## REQUIRED WORK
The response should hold each line from the entries below where "milli" is found.

[Stored records]
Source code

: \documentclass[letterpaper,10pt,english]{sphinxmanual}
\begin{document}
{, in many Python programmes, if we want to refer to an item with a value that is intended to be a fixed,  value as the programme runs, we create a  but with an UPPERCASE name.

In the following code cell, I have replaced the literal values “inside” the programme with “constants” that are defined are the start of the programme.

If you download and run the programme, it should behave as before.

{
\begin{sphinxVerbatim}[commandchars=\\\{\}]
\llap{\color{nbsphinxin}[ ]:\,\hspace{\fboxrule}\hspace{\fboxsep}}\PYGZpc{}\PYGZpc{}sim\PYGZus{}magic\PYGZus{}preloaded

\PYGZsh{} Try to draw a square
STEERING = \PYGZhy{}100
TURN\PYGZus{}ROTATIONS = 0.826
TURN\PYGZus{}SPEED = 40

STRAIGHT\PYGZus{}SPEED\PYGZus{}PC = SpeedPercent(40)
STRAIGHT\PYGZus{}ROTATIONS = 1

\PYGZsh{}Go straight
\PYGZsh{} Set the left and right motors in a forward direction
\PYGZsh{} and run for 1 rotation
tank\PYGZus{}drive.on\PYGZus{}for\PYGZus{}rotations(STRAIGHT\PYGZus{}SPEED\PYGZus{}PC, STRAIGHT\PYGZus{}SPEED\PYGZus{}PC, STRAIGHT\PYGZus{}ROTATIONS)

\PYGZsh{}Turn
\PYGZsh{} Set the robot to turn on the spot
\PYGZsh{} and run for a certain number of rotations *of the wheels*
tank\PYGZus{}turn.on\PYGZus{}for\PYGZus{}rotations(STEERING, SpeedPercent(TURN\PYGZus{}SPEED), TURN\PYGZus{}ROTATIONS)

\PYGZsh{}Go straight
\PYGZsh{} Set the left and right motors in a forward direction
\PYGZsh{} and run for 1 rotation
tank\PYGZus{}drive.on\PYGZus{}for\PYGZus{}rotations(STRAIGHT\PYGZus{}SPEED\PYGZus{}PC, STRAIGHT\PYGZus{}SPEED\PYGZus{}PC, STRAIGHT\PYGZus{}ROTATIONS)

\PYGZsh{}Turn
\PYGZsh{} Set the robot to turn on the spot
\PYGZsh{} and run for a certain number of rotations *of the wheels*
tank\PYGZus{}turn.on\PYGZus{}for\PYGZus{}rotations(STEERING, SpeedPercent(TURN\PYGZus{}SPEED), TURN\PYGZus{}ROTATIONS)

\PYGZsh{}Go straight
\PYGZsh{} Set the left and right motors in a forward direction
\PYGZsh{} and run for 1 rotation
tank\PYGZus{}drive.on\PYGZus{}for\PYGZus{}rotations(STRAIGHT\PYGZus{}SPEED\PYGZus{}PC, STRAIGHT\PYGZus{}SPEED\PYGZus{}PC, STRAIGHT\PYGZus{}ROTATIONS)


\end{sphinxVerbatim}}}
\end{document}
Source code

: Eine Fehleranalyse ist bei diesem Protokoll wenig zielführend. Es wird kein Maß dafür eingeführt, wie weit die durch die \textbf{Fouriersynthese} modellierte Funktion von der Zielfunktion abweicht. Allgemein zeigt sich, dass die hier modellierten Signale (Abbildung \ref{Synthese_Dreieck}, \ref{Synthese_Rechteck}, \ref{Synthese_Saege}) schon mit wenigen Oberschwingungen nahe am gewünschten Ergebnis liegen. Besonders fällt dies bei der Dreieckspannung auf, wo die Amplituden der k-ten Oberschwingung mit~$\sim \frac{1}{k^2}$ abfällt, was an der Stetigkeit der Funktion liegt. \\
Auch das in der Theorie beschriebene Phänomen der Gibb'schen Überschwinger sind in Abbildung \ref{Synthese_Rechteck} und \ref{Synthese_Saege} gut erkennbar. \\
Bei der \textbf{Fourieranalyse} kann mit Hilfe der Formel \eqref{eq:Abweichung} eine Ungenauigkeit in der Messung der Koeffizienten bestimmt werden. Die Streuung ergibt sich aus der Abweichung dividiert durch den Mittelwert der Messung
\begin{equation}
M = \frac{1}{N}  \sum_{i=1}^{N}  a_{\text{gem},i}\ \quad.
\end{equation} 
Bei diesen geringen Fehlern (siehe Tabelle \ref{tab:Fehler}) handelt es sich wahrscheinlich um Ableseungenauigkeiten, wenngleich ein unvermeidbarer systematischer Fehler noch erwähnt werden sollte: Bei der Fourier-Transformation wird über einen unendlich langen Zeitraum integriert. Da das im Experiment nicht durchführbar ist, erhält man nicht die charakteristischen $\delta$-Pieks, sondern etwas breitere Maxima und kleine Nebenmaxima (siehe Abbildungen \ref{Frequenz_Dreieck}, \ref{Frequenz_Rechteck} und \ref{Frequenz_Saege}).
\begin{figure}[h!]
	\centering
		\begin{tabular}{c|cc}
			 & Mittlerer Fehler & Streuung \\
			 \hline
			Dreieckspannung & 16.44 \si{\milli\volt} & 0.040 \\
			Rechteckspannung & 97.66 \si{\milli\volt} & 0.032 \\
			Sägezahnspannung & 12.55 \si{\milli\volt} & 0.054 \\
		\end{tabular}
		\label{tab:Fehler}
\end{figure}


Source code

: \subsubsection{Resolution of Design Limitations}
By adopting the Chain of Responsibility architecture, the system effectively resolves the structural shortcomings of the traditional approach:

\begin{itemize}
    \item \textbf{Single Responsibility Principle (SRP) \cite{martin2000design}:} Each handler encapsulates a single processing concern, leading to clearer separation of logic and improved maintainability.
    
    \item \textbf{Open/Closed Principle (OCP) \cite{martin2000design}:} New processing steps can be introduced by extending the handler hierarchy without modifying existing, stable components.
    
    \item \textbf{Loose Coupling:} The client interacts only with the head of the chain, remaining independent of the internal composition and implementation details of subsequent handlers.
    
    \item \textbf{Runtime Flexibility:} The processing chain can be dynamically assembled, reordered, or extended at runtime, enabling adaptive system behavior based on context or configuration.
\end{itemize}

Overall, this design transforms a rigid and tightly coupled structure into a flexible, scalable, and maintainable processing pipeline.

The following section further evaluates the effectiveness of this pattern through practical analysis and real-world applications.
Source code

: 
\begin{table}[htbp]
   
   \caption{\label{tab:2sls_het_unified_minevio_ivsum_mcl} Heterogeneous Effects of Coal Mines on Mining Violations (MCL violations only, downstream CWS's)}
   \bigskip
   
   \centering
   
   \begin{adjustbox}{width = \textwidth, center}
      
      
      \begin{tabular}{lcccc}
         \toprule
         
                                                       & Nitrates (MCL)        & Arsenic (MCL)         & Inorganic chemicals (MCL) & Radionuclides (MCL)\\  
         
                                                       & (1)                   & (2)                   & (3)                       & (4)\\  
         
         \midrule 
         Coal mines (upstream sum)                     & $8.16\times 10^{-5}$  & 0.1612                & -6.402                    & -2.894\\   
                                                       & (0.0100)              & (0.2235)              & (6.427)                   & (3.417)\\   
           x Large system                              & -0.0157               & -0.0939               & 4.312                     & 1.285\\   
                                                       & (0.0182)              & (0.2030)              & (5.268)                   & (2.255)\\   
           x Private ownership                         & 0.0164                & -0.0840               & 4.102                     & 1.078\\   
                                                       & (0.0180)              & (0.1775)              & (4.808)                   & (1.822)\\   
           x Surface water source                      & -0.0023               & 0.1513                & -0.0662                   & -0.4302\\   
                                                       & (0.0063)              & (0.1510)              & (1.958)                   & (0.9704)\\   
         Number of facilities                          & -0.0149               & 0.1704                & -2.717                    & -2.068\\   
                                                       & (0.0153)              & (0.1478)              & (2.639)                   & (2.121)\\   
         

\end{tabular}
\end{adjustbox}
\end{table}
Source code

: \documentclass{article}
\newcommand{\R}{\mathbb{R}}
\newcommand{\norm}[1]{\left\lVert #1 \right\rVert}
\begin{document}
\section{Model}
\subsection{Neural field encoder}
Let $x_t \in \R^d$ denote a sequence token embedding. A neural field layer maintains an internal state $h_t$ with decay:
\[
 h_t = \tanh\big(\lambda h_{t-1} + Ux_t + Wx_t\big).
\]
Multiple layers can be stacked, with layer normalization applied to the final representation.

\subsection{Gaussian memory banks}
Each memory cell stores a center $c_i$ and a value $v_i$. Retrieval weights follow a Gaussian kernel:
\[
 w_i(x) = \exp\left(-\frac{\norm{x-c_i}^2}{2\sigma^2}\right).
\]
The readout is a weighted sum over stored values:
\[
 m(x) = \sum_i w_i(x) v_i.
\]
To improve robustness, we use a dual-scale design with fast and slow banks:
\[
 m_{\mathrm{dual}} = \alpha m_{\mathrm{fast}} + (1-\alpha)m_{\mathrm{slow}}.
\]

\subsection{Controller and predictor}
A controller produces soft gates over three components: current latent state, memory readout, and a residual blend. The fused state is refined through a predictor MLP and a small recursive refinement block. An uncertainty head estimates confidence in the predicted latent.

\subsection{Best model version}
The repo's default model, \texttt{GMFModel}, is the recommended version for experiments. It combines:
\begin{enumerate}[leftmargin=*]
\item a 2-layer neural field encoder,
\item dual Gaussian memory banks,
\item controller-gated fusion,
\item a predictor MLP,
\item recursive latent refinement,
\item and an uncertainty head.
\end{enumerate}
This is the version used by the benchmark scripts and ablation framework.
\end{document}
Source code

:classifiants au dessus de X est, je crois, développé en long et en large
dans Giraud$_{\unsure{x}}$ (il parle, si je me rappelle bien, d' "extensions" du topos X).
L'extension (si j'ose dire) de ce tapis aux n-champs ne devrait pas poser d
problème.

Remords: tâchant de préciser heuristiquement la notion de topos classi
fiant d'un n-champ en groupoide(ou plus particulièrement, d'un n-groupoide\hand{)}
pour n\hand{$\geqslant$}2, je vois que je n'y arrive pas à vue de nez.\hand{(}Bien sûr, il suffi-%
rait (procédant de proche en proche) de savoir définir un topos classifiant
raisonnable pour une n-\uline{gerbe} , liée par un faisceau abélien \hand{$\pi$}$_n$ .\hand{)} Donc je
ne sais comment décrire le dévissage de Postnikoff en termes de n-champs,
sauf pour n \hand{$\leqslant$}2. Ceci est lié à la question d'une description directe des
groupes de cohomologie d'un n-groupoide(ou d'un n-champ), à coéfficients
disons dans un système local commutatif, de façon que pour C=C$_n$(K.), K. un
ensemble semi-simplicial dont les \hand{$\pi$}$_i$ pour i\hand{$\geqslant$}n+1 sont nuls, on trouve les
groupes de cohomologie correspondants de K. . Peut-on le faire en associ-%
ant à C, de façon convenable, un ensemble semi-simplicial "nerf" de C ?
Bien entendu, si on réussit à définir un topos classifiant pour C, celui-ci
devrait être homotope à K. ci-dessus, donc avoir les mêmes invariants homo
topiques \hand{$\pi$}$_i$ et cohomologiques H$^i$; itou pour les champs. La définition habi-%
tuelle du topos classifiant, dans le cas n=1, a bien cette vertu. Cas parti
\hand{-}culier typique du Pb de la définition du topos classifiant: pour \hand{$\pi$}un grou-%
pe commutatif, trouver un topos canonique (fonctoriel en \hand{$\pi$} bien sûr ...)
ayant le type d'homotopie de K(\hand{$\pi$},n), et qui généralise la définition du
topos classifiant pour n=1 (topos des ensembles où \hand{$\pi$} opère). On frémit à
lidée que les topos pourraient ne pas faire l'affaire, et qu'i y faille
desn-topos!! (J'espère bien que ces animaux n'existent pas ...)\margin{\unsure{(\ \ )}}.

## PROBLEM SOLUTION
			Dreieckspannung & 16.44 \si{\milli\volt} & 0.040 \\
			Rechteckspannung & 97.66 \si{\milli\volt} & 0.032 \\
			Sägezahnspannung & 12.55 \si{\milli\volt} & 0.054 \\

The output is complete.